### Problem to solve
Report back every line from the entries below in which the word "function" occurs.

Segment Start: Exercise material

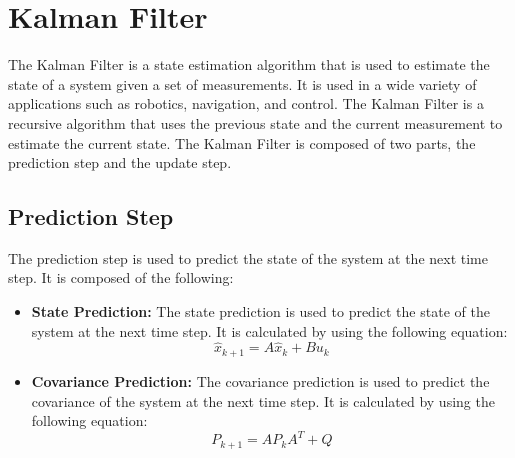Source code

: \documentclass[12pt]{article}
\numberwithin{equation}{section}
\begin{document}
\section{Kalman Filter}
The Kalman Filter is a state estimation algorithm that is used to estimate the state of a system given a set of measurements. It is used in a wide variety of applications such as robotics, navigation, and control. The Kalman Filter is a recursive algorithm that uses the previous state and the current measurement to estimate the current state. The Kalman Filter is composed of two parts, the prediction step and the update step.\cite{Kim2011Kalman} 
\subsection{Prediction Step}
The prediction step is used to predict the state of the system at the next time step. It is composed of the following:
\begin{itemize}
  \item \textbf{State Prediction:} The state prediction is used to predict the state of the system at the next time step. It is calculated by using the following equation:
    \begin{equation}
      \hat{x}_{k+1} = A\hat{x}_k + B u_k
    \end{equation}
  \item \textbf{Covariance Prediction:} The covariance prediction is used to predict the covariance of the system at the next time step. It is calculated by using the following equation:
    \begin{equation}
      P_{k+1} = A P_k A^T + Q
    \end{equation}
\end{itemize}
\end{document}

Segment End: Exercise material
Segment Start: Exercise material

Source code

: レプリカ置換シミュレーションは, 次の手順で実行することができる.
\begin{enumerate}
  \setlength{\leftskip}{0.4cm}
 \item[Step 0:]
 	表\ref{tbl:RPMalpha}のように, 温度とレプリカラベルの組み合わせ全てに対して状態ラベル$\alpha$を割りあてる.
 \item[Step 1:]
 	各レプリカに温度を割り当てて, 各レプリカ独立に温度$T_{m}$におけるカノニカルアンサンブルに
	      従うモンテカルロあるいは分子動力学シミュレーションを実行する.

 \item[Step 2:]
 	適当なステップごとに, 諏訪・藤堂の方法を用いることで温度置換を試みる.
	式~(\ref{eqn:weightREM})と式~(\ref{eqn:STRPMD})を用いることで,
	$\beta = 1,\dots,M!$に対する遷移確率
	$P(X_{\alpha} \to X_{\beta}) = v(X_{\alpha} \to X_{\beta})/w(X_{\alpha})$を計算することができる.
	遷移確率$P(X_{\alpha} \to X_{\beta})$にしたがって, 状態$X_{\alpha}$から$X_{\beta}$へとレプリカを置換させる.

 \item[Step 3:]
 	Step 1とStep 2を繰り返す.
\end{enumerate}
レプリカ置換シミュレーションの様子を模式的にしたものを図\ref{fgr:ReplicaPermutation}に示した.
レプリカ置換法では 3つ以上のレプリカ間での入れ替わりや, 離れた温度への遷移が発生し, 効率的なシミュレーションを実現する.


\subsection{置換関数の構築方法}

Segment End: Exercise material
Segment Start: Exercise material

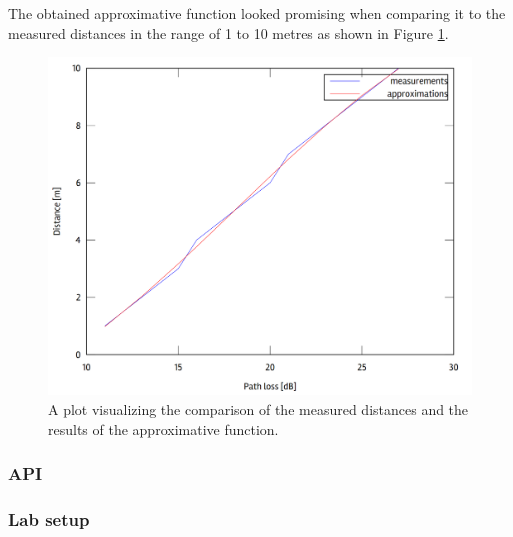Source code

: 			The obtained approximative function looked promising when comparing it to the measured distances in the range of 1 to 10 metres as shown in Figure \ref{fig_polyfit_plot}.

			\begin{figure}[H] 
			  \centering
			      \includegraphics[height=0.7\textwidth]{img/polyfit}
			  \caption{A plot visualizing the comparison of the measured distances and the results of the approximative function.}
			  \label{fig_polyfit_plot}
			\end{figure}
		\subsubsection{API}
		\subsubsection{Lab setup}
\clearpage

Segment End: Exercise material

### Exercise output
: 			The obtained approximative function looked promising when comparing it to the measured distances in the range of 1 to 10 metres as shown in Figure \ref{fig_polyfit_plot}.
			  \caption{A plot visualizing the comparison of the measured distances and the results of the approximative function.}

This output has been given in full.